Zemaitis and the others were taken alive when the bunker was filled with sleeping gas.
So far, this is a story that is broadly the same as hundreds of others in that place and time. Where it changes is at the end.
In 1953, the murderous and paranoid Joseph Stalin died and his right-hand man, Lavrenty Beria, took over the Soviet Union. Today, Beria has a reputation as the most heartless of Stalin’s henchmen, and some believe he would have continued Stalin’s style of terror had he survived. Yet his actions at this juncture hint at the opposite. Beria was looking for accommodation with nationalist forces in both Lithuania and Ukraine. There are some hints that he even intended to put the partisan leaders in positions of power and discard the old Central Committee leaders who had ruled under Stalin’s regime in Lithuania and Ukraine.

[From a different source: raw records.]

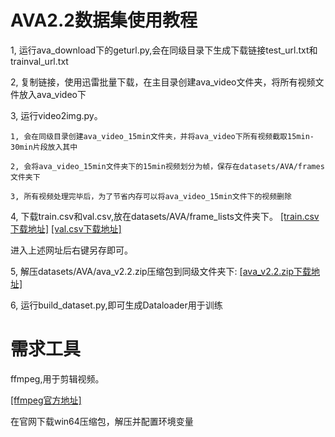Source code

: # **AVA2.2数据集使用教程**

1, 运行ava_download下的geturl.py,会在同级目录下生成下载链接test_url.txt和trainval_url.txt
    
2, 复制链接，使用迅雷批量下载，在主目录创建ava_video文件夹，将所有视频文件放入ava_video下
    
3, 运行video2img.py。

    1, 会在同级目录创建ava_video_15min文件夹，并将ava_video下所有视频截取15min-30min片段放入其中

    2, 会将ava_video_15min文件夹下的15min视频划分为帧，保存在datasets/AVA/frames文件夹下
    
    3, 所有视频处理完毕后，为了节省内存可以将ava_video_15min文件下的视频删除
    
4, 下载train.csv和val.csv,放在datasets/AVA/frame_lists文件夹下。
    [[train.csv下载地址]](https://dl.fbaipublicfiles.com/video-long-term-feature-banks/data/ava/frame_lists/train.csv)
    [[val.csv下载地址]](https://dl.fbaipublicfiles.com/video-long-term-feature-banks/data/ava/frame_lists/val.csv)

进入上述网址后右键另存即可。
    
5, 解压datasets/AVA/ava_v2.2.zip压缩包到同级文件夹下:
    [[ava_v2.2.zip下载地址]](https://s3.amazonaws.com/ava-dataset/annotations/ava_v2.2.zip)
    
6, 运行build_dataset.py,即可生成Dataloader用于训练
    
# **需求工具**

ffmpeg,用于剪辑视频。

[[ffmpeg官方地址]](https://www.ffmpeg.org/)

在官网下载win64压缩包，解压并配置环境变量

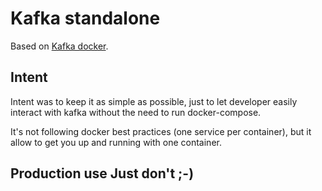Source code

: Kafka standalone
================

Based on [Kafka docker](https://hub.docker.com/r/ches/kafka/).

Intent
------

Intent was to keep it as simple as possible, just to let developer easily interact with kafka without the need to run docker-compose.

It's not following docker best practices (one service per container), but it allow to get you up and running with one container.

Production use Just don't ;-)
-----------------------------
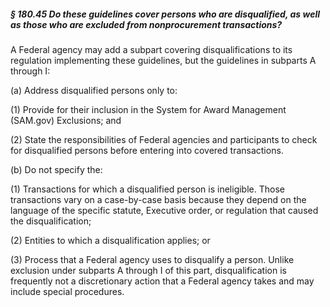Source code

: ##### § 180.45 Do these guidelines cover persons who are disqualified, as well as those who are excluded from nonprocurement transactions? #####

A Federal agency may add a subpart covering disqualifications to its regulation implementing these guidelines, but the guidelines in subparts A through I:

(a) Address disqualified persons only to:

(1) Provide for their inclusion in the System for Award Management (SAM.gov) Exclusions; and

(2) State the responsibilities of Federal agencies and participants to check for disqualified persons before entering into covered transactions.

(b) Do not specify the:

(1) Transactions for which a disqualified person is ineligible. Those transactions vary on a case-by-case basis because they depend on the language of the specific statute, Executive order, or regulation that caused the disqualification;

(2) Entities to which a disqualification applies; or

(3) Process that a Federal agency uses to disqualify a person. Unlike exclusion under subparts A through I of this part, disqualification is frequently not a discretionary action that a Federal agency takes and may include special procedures.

After his capture in1953, Zemaitis was interrogated in Vilnius, but not tortured. This fact was a novelty under Beria’s new rules. Then Zemaitis was flown to Moscow where he met in person with Beria for an hour.
What did they say to one another? What was supposed to happen next? We’ll never know. Beria was arrested the next day and executed before the end of the year.
Whatever good this meant for the Soviet Union (Beria was known as a hard liner and his elimination eventually led to a thaw), it meant the opposite, a return to the old ways in Soviet Lithuania. Antanas Snieckus, the head of the Communist Party in Lithuania, was now secure in his place as he had been under Stalin. Zemaitis was returned to Lithuania by train and interrogated, again, without torture. Under interrogation, he sketched out the entire system of partisan resistance in Lithuania, which had crumbled by then. At least one historian believes he did so to ensure a record of the resistance survived in KGB archives.
In is final statement, Zemaitis insisted that he believed his resistance to be lawful and the Lithuanian Soviet regime the product of an invading force. He said he regretted nothing. Sentenced to death, he was returned to Moscow where the verdict was carried out in 1954.
In 2009, the Lithuanian government declared that he represented the lawful extension of independent Lithuania, and posthumously declared him as the fourth president of the country.